__ASSIGNED TASK__.
Skip the pictures and copy all the data that follows exactly.

__MATERIAL PROVIDED__.
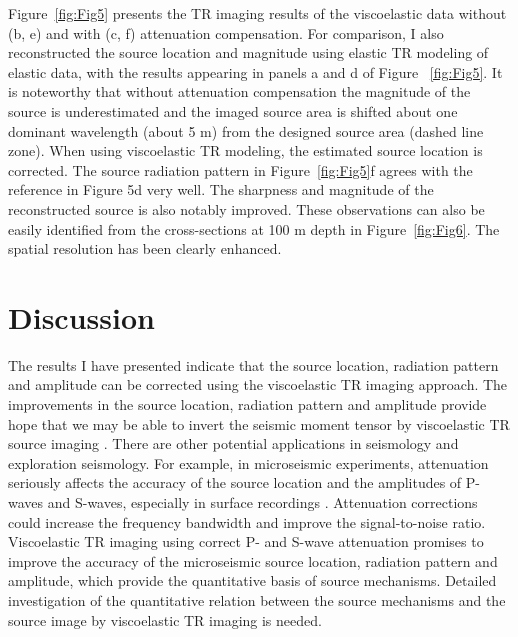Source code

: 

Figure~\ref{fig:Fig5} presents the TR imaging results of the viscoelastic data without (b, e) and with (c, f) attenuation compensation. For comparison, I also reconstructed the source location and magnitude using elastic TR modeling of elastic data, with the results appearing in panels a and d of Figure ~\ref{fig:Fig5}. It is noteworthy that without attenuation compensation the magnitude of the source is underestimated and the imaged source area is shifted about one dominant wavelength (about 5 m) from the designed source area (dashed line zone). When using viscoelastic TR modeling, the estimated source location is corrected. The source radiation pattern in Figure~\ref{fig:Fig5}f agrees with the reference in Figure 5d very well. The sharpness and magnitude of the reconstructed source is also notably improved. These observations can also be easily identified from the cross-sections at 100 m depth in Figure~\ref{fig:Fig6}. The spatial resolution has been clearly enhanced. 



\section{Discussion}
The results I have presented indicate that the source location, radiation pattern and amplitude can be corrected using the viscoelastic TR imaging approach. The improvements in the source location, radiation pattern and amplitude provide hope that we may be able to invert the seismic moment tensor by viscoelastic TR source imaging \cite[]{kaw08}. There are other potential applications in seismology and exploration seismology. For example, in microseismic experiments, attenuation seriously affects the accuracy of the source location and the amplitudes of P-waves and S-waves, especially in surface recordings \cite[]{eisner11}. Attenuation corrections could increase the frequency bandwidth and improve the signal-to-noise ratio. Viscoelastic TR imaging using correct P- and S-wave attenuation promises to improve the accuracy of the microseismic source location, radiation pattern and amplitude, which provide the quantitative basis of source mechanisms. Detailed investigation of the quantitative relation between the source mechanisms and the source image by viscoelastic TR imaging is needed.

__ANSWER BOX__.
Source code

: 

Figure~\ref{fig:Fig5} presents the TR imaging results of the viscoelastic data without (b, e) and with (c, f) attenuation compensation. For comparison, I also reconstructed the source location and magnitude using elastic TR modeling of elastic data, with the results appearing in panels a and d of Figure ~\ref{fig:Fig5}. It is noteworthy that without attenuation compensation the magnitude of the source is underestimated and the imaged source area is shifted about one dominant wavelength (about 5 m) from the designed source area (dashed line zone). When using viscoelastic TR modeling, the estimated source location is corrected. The source radiation pattern in Figure~\ref{fig:Fig5}f agrees with the reference in Figure 5d very well. The sharpness and magnitude of the reconstructed source is also notably improved. These observations can also be easily identified from the cross-sections at 100 m depth in Figure~\ref{fig:Fig6}. The spatial resolution has been clearly enhanced. 



\section{Discussion}
The results I have presented indicate that the source location, radiation pattern and amplitude can be corrected using the viscoelastic TR imaging approach. The improvements in the source location, radiation pattern and amplitude provide hope that we may be able to invert the seismic moment tensor by viscoelastic TR source imaging \cite[]{kaw08}. There are other potential applications in seismology and exploration seismology. For example, in microseismic experiments, attenuation seriously affects the accuracy of the source location and the amplitudes of P-waves and S-waves, especially in surface recordings \cite[]{eisner11}. Attenuation corrections could increase the frequency bandwidth and improve the signal-to-noise ratio. Viscoelastic TR imaging using correct P- and S-wave attenuation promises to improve the accuracy of the microseismic source location, radiation pattern and amplitude, which provide the quantitative basis of source mechanisms. Detailed investigation of the quantitative relation between the source mechanisms and the source image by viscoelastic TR imaging is needed.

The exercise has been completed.